## Supplied records
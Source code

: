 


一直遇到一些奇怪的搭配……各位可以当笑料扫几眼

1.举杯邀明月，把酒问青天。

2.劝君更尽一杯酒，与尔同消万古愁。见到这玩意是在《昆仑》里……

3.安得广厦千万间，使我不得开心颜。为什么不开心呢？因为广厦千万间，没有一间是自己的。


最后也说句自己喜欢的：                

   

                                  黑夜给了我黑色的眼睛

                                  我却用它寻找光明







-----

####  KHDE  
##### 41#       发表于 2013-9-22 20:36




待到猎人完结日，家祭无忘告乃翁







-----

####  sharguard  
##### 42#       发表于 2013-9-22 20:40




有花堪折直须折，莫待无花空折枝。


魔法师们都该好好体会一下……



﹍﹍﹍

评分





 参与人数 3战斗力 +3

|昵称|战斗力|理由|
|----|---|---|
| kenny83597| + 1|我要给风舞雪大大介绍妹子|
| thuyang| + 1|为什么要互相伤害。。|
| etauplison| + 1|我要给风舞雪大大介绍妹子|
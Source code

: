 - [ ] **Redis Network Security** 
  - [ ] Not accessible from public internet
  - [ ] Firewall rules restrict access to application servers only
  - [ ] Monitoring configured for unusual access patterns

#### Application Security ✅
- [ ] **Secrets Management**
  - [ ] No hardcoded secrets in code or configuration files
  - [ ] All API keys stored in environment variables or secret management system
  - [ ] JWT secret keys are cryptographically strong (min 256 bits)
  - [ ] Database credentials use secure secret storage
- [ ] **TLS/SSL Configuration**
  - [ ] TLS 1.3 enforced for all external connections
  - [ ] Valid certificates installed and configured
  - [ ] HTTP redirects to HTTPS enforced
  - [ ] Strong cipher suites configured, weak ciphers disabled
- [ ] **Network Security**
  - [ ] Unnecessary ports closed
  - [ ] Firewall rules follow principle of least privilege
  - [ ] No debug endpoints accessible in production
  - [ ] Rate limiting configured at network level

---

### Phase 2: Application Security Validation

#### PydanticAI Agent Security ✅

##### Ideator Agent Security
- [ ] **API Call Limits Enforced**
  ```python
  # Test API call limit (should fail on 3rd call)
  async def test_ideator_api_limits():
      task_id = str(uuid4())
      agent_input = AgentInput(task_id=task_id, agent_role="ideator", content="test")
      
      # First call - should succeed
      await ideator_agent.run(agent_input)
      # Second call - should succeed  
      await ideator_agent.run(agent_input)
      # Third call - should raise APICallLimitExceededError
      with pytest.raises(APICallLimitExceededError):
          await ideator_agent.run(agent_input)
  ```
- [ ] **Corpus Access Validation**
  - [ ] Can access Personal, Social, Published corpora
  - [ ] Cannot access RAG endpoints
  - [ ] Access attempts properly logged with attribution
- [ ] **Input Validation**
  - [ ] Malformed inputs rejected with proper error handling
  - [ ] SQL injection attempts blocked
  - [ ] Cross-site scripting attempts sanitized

...

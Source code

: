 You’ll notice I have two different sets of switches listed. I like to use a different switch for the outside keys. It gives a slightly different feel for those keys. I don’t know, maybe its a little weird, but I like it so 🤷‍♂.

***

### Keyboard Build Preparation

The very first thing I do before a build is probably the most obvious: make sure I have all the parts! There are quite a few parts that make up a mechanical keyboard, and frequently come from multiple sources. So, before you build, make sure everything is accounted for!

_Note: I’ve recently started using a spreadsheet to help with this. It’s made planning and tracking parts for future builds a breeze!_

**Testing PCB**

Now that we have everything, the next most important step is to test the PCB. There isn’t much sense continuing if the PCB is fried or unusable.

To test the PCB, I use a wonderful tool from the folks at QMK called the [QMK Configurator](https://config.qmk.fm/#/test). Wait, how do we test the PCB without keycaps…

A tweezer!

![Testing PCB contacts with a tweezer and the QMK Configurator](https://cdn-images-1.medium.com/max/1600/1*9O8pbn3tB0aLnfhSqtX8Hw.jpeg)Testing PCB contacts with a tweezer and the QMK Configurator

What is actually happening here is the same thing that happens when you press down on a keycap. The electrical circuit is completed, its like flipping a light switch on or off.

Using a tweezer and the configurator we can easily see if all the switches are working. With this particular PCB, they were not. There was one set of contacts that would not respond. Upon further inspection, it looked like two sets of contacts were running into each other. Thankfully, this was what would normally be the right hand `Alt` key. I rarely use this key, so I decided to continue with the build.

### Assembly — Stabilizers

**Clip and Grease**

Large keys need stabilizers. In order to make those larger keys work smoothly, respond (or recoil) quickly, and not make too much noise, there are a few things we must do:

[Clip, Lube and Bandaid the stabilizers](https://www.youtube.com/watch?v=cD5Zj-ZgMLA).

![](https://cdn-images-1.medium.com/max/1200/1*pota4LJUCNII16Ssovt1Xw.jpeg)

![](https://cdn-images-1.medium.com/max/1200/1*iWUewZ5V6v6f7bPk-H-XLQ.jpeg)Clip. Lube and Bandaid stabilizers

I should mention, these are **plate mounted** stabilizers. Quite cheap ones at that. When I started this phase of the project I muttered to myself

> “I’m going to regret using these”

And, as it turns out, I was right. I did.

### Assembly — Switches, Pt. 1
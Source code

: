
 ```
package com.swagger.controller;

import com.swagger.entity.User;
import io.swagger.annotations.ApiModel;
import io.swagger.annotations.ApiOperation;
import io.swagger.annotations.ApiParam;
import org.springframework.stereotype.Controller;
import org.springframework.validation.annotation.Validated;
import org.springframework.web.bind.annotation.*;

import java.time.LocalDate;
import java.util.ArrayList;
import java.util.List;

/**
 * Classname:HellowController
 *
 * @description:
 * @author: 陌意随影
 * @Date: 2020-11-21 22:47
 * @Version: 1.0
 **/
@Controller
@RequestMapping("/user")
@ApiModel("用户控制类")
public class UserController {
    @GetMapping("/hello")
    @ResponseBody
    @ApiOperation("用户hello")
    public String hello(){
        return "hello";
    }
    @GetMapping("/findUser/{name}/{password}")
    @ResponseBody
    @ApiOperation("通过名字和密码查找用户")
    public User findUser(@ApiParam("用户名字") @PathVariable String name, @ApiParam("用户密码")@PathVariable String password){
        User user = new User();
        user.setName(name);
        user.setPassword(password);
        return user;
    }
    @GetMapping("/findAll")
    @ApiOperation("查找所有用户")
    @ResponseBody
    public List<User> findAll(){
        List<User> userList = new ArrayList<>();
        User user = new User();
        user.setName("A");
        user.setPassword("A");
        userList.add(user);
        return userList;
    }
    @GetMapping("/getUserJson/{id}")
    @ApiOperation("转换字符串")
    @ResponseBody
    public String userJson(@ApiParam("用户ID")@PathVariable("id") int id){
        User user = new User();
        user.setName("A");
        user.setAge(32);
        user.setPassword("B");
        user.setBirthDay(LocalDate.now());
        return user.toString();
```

...

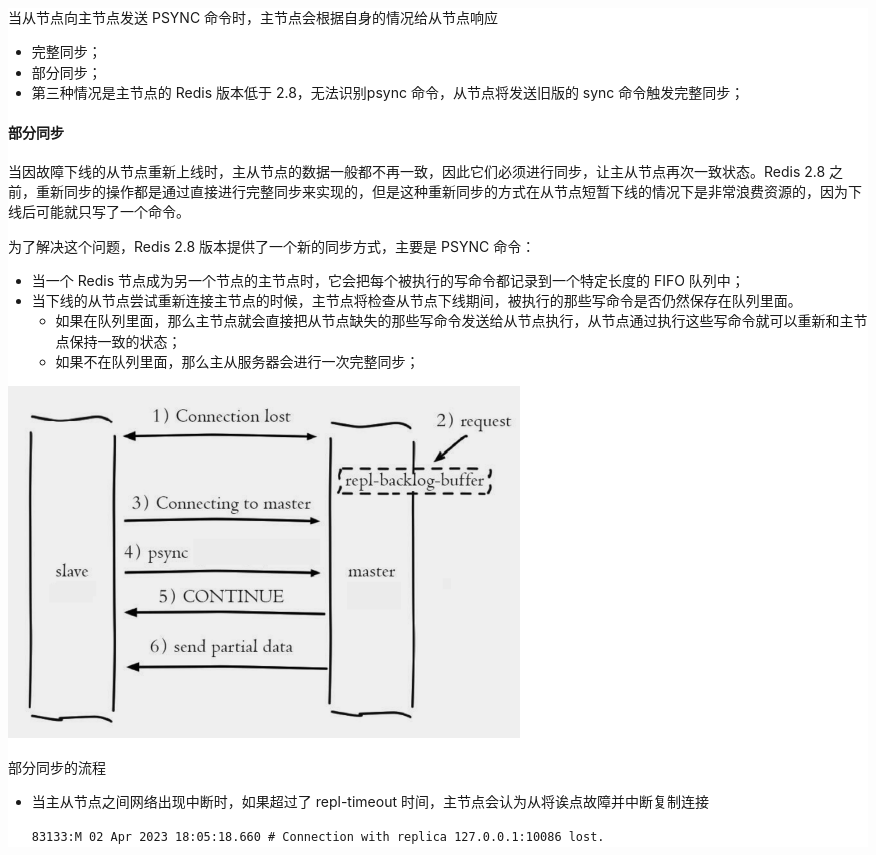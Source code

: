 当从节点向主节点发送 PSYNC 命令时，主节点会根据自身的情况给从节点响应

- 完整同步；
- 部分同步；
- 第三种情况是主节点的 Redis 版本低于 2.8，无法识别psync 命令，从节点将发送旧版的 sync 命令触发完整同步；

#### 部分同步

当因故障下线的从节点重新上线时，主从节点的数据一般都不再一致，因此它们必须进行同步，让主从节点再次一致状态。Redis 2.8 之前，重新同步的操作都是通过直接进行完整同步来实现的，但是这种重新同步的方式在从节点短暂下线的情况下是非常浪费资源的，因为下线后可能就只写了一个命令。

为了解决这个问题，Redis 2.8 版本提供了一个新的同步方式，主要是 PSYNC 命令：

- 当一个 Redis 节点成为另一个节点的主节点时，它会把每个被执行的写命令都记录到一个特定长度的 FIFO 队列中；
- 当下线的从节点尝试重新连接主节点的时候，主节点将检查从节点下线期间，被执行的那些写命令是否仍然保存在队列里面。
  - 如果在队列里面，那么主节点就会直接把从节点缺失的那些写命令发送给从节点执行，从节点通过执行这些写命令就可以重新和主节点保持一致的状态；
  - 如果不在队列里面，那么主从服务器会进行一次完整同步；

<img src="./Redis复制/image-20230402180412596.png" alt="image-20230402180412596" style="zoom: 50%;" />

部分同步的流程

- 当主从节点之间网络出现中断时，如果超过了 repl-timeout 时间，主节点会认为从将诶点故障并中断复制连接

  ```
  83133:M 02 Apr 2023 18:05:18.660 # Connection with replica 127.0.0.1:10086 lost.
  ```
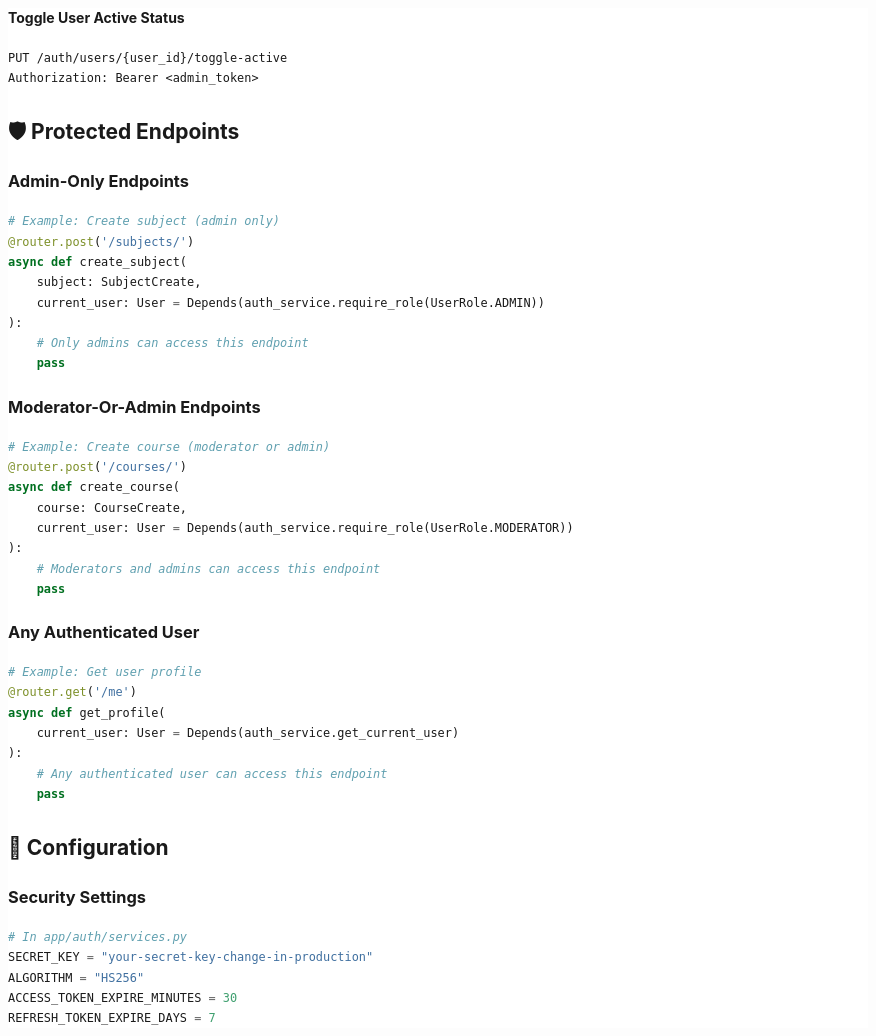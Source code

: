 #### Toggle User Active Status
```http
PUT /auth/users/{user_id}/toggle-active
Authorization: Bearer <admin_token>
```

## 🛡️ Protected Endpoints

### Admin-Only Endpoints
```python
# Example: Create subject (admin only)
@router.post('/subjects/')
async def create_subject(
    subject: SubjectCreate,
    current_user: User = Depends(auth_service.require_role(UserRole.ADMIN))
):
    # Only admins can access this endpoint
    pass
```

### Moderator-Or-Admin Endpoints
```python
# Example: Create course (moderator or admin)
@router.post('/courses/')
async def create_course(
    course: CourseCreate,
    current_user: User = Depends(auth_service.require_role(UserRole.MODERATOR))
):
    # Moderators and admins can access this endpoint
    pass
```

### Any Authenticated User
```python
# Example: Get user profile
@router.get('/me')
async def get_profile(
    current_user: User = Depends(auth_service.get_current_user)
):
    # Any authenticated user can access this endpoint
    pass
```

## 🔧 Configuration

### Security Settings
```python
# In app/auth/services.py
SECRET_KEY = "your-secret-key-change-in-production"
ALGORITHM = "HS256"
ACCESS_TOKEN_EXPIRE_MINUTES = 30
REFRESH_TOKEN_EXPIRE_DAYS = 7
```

## Exercise
Which lines of the data include the string "images"? Find them and copy each one.

## Exercise response
![Testing PCB contacts with a tweezer and the QMK Configurator](https://cdn-images-1.medium.com/max/1600/1*9O8pbn3tB0aLnfhSqtX8Hw.jpeg)Testing PCB contacts with a tweezer and the QMK Configurator
![](https://cdn-images-1.medium.com/max/1200/1*pota4LJUCNII16Ssovt1Xw.jpeg)
![](https://cdn-images-1.medium.com/max/1200/1*iWUewZ5V6v6f7bPk-H-XLQ.jpeg)Clip. Lube and Bandaid stabilizers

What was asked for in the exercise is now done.